WarioWare with skeletons, a storyline and movie tropes is spookware

WarioWare with skeletons, a storyline and movie tropes is spookware

Tech Highlights:

  • The creators, Adam Pype, Viktor Kraus, and Tibau Van den Broeck, didn’t set out to replicate themselves and their film-watching habits as micro games. Instead, Pype created Spookware as part of the Game a Month challenge, which requires developers to create one game per month for a certain amount of time. Pype and Kraus had previously collaborated, and Kraus provided sound for the earliest version of Spookware, while Van den Broeck came in later.

  • Spookware, on the other hand, is more than just a WarioWare reskin. It’s a collection of witty, film-themed microgames surrounded by a brilliant storytelling method about three skeleton brothers who decide to leave their basement movie cave and embark on a world adventure, solving challenges and inventing new ones along the way.

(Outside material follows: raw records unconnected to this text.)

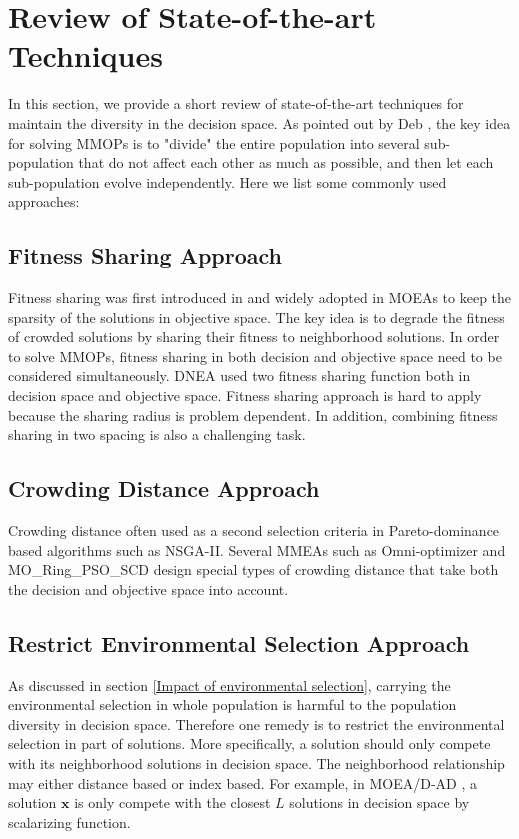 \documentclass[conference]{IEEEtran}
\begin{document}
\section{Review of State-of-the-art Techniques}
\label{Review of State-of-the-art Techniques}
In this section, we provide a short review of state-of-the-art techniques for maintain the diversity in the decision space. As pointed out by Deb \cite{Deb2001}, the key idea for solving MMOPs is to "divide" the entire population into several sub-population that do not affect each other as much as possible, and then let each sub-population evolve independently. Here we list some commonly used approaches:
\subsection{Fitness Sharing Approach}
Fitness sharing was first introduced in \cite{Goldberg} and widely adopted in MOEAs to keep the sparsity of the solutions in objective space. The key idea is to degrade the fitness of crowded solutions by sharing their fitness to neighborhood solutions. In order to solve MMOPs, fitness sharing in both decision and objective space need to be considered simultaneously. DNEA\cite{DNEA} used two fitness sharing function both in decision space and objective space. Fitness sharing approach is hard to apply because the sharing radius is problem dependent. In addition, combining fitness sharing in two spacing is also a challenging task.
\subsection{Crowding Distance Approach}
Crowding distance often used as a second selection criteria in Pareto-dominance based algorithms such as NSGA-II\cite{NSGA-II}. Several MMEAs such as Omni-optimizer\cite{Omni-Optimizer} and MO\_Ring\_PSO\_SCD\cite{MO-Ring-PSO-SCD} design special types of crowding distance that take both the decision and objective space into account.
\subsection{Restrict Environmental Selection Approach}
As discussed in section \ref{Impact of environmental selection}, carrying the environmental selection in whole population is harmful to the population diversity in decision space. Therefore one remedy is to restrict the environmental selection in part of solutions. More specifically, a solution should only compete with its neighborhood solutions in decision space. The neighborhood relationship may either distance based or index based. For example, in MOEA/D-AD \cite{MOEA/D-AD}, a solution $\boldsymbol{x}$ is only compete with the closest $L$ solutions in decision space by scalarizing function.
\end{document}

The early version of Spookware was just a small, rapidfire micro game set. But they were quickly approached by DreadXP to participate in one of its Dread X Collections, low-cost bundles of small, clever horror titles made in relatively short periods of time. DreadXP asked the trio to flesh out Spookware, and so of course they added skeletons.

Spookware’s micro games are instantly striking, with over-the-top horror music and bold text making pun-filled quips about each successful game completion. My favorite game involves playing the bongos to accompany a skeleton on the saxophone, with the musical interlude concluding “Now that’s jazz!” upon success. They’re all goofy like that, using horror tropes to delight rather than to scare, and while there are definitely a lot of skeletons, there’s very little repetition in terms of tropes or micro game activities. Also, skeletons are extremely funny and cool, turns out.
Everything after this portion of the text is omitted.